E poi un televisore a pezzi, senza vita.
«Ecco», avevo detto.
Avevo indicato un punto, vicino alla metà ma più verso casa nostra, e vi avevamo trasportato il letto di mamma e papà. Due di noi erano in piedi, gli altri tre accovacciati. Clay si era messo da un lato.
«Tira vento, eh, Matthew?» mi aveva chiesto Henry.
«Probabile.»
«Soffia da ovest?» Diventava ogni minuto più forte. «Potremmo dar fuoco al campo intero.»
«Ancora meglio!» aveva urlato Rory e, mentre cominciavo ad ammonirlo, era stato Clay a tagliare ogni cosa, con le sue parole: il campo, il prato, il televisore. La carcassa della lavatrice malconcia. La sua voce diretta verso un punto lontano.
«No.»
«Cosa?»
Lo avevamo domandato tutti insieme, e il vento aveva preso a soffiare ancora più forte.
«Che hai detto, Clay?»
Sembrava infreddolito, nel campo caldo. I capelli corti e scuri gli stavano piatti sulla testa, e quel fuoco dentro di lui ardeva; lo aveva ripetuto, piano.
Un fermo e definitivo: «No».
E avevamo capito.
Avremmo lasciato tutto così com’era.
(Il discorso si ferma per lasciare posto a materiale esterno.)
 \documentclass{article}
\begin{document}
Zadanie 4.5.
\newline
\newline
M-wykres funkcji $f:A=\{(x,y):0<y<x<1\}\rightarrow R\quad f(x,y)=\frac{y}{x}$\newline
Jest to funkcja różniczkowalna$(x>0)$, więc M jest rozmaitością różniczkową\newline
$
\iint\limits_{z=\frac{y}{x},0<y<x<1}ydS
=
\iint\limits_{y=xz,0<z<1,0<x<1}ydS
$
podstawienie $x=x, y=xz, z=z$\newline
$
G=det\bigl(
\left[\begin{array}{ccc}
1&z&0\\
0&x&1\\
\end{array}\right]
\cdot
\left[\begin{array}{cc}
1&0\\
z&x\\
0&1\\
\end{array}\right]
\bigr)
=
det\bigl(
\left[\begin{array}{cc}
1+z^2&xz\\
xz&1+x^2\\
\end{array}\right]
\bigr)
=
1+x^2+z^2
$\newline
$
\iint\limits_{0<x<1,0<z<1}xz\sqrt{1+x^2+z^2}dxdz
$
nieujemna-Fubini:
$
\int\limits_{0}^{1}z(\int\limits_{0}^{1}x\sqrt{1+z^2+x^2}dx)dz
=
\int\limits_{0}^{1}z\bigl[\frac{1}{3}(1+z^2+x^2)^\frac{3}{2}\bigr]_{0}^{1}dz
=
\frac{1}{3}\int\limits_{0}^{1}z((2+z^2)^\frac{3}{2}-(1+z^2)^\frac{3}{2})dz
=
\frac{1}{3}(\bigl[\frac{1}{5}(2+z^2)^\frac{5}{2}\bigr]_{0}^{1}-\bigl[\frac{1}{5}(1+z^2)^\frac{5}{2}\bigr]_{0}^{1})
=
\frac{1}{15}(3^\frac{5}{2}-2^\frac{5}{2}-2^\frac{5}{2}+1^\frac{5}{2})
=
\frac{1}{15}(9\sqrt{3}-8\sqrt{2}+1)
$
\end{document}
Avremmo lasciato che quell’affare trovasse la sua morte lì, o almeno era ciò che credevamo: perché, come avemmo potuto prevederlo?
Che Clay sarebbe tornato lì, per sdraiarvisi?
Che avrebbe stretto la molletta fino a imprimersi il segno nella mano?
La prima volta era stata alla viglia dei campionati nazionali, quando ci eravamo seduti per un po’ in cucina, lui e io. E Clay aveva fatto un’affermazione, nuda e cruda.
Avrebbe vinto i campionati nazionali e poi sarebbe andato a prendere Achilles.
Aveva i duecento dollari… probabilmente i risparmi di una vita.
Non aveva nemmeno aspettato di sentire la mia risposta.
Invece, era uscito a fare una corsetta (e a dare qualche carota al mulo), e poi era tornato sul tetto.
Più tardi, parecchio più tardi, mentre noi eravamo a letto, si era alzato, aveva preso una molletta nuova di zecca, aveva scavalcato la recinzione e attraversato il viottolo. Era buio e non c’era la luna, ma aveva trovato la strada senza problemi.
Era andato là e vi si era sdraiato sopra.
Sul letto, in mezzo all’oscurità.
Si era raggomitolato come un bimbo.
Era rimasto disteso così, al buio, e aveva sognato, e non gliene importava un accidente della vittoria, né dei campionati nazionali. No, aveva solo parlato con un altro ragazzo che veniva da una piccola città di campagna, e con una donna che aveva attraversato gli oceani.
«Mi dispiace», aveva detto a tutti e due. «Mi dispiace tanto, tanto, tanto!» La molletta era serrata nel pugno, e alla fine aveva ripetuto loro queste parole: «Vi racconterò la storia di come vi ho portato Achilles».
Il mulo non era mai stato per Tommy.